TRAX in 54 and PCX in 57. The 1-2000 ARLX series steel cars new in 49 were rebuilt and renumbered in the late 50s and 60s to 8000 series and I believe a couple other series that slip my mind. Gene's reefer book might say what the others were?
Clark Propst

I have waybills from the mid 60s for Wilson cars shipped out of Albert Lea MN on the IC. The IC used the M&StL yard there, but the RI and MIlW had access to the plant....the plot thickens....

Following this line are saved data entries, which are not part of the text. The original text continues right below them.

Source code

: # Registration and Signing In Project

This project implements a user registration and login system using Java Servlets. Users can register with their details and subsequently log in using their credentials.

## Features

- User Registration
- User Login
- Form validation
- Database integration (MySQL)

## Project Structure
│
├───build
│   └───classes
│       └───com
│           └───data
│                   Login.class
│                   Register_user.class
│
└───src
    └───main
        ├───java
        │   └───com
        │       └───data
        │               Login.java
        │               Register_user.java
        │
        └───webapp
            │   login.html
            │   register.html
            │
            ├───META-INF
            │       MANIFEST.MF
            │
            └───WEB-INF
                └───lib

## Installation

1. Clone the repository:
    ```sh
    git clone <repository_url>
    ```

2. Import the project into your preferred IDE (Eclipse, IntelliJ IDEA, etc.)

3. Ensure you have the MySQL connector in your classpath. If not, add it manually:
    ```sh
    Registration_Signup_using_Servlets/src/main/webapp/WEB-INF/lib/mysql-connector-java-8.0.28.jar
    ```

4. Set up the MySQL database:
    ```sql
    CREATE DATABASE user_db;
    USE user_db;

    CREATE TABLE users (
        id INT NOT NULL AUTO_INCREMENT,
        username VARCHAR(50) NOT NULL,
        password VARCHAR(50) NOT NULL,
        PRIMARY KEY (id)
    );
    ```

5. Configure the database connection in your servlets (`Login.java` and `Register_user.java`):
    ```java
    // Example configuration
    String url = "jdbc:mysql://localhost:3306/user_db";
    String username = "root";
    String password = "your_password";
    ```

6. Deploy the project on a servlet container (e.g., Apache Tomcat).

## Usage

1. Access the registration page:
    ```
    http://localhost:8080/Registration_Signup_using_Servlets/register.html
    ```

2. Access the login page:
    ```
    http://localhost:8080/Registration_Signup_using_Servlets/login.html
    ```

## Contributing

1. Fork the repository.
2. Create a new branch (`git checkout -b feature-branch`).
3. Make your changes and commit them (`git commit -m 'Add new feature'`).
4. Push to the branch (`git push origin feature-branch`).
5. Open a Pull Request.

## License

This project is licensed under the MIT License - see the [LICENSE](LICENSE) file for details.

Re: Excellent Clinic at Cocoa Beach

jerryglow2
 

It's Vaughan but my browser found it on the clinic schedule after entering vau (only)

Jerry Glow

--- In STMFC@yahoogroups.com, Tim O'Connor <timboconnor@...> wrote:


What's the correct spelling of Mark's name -- Vaughn or Vaughan?
I've seen it both ways, but usually with the second "a" -- makes
it harder to search for it if I can't spell it.

Tim O'Connor


Re: Prototype Rails and Shake/Take

pullmanboss <tgmadden@...>
 

Denny Anspach wrote:

As we speak, and like so many others on this list, I have been busy
packing my Speedo, sun screen, shades, muscle shirts, and sandals,
ready to hit the sun-dappled beach at Cocoa Beach tomorrow. Wow!

Denny S. Anspach MD
Haven't we been threatened with this before? And didn't we decide that when Denny's in a Speedo, "MD" stands for "Moby Dick"?

Tom Madden


Re: Excellent Clinic at Cocoa Beach

Tim O'Connor
 

What's the correct spelling of Mark's name -- Vaughn or Vaughan?
I've seen it both ways, but usually with the second "a" -- makes
it harder to search for it if I can't spell it.

Tim O'Connor

At 1/5/2010 10:36 PM Tuesday, you wrote:
For those coming to Cocoa this weekend, I encourage you to catch Mark Vaughn's clinic. It was one of the best at Naperville.

Bill Welch


Excellent Clinic at Cocoa Beach

Bill Welch
 

For those coming to Cocoa this weekend, I encourage you to catch Mark Vaughn's clinic. It was one of the best at Naperville.